Operator Algebras for Dynamic Topology Models of Cytoskeleton

Coarse-scale dynamical models of cytoskeleton can be constructed using stochastic versions of interconnected mechanical elements represented using labelled and/or parameterized graphs, with some of the parameters representing an embedding into space, provided that the dynamics of such graphs can also be represented. Since those dynamics can be stochastic and/or deterministic, and can affect both the parameters and the graph connectivity i.e. cytoskeleton topology, and can incorporate processes that happen discretely and/or continuously in time, representing such dynamics mathematically goes significantly beyond differential equations or conventional stochastic chemical reaction networks.
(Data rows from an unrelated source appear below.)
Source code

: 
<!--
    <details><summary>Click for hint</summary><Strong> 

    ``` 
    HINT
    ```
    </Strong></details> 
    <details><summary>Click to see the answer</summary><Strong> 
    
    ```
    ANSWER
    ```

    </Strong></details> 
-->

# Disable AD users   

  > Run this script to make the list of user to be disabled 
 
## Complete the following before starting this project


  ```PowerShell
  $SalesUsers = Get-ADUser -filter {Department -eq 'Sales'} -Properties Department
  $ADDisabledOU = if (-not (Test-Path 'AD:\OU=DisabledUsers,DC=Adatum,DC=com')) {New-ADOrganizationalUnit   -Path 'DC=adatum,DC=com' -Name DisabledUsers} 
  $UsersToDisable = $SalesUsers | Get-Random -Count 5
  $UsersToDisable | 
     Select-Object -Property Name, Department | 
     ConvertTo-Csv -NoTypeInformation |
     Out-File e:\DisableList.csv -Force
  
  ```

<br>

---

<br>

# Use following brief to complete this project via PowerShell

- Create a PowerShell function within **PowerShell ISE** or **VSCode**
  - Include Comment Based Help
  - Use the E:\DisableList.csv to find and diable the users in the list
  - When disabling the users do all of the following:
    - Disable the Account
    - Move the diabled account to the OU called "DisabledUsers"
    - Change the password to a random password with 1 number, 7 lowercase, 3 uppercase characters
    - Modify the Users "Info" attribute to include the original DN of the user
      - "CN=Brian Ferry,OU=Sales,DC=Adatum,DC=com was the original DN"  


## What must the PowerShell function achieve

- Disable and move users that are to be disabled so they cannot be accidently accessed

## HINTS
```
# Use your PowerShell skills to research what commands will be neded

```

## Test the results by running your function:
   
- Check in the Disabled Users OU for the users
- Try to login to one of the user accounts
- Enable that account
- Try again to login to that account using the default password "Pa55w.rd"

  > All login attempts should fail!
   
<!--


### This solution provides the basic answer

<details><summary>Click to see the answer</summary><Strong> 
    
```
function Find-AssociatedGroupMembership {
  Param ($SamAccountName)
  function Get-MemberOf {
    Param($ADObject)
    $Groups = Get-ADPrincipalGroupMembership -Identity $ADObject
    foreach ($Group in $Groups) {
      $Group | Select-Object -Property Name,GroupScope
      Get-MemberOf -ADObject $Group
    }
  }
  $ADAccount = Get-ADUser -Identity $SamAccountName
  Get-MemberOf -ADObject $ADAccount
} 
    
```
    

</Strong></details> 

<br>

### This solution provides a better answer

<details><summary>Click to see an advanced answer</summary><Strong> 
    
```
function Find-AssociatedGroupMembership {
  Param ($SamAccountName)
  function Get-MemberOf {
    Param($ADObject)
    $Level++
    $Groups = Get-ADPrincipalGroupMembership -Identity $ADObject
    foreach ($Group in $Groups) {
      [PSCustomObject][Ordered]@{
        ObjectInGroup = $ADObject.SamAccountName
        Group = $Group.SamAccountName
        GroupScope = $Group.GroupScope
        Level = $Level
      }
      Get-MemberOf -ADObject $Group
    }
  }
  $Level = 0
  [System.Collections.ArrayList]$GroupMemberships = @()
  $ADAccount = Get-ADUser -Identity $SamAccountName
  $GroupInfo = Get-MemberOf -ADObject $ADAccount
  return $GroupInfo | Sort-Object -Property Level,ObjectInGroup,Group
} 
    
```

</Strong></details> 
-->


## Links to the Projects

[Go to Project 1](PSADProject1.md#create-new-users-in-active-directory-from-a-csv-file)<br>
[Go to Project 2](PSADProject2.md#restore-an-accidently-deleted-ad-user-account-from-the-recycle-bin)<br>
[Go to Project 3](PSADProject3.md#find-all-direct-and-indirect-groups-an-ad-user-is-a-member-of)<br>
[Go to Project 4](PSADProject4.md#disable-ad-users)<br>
In previous work we showed how “dynamical graph grammar” syntactic expression of such models can be systematically mapped to operator algebras as the underlying mathematical model, and gave examples involving dynamic cortical microtubules in plant (Arabidopsis) cytoskeleton. We showed that the topology-changing sector of such models can be mapped into a larger operator algebra closed under multiplication. This larger space is built out of fermion-like creation and annihilation operators as used in field theory in statistical physics. However, for designing and analyzing simulation algorithms, and for analyzing models expressed in this framework, the resulting expanded operator algebra is actually too large for human analytic work. We show that a much tighter result is possible, enabling the products and commutators of topology-changing graph rewrite rules to be re-expressed as weighted sums of other such operators. We discuss the practical benefits to cytoskeletal modeling that can be gained as a result of being able to compute directly such products and commutators.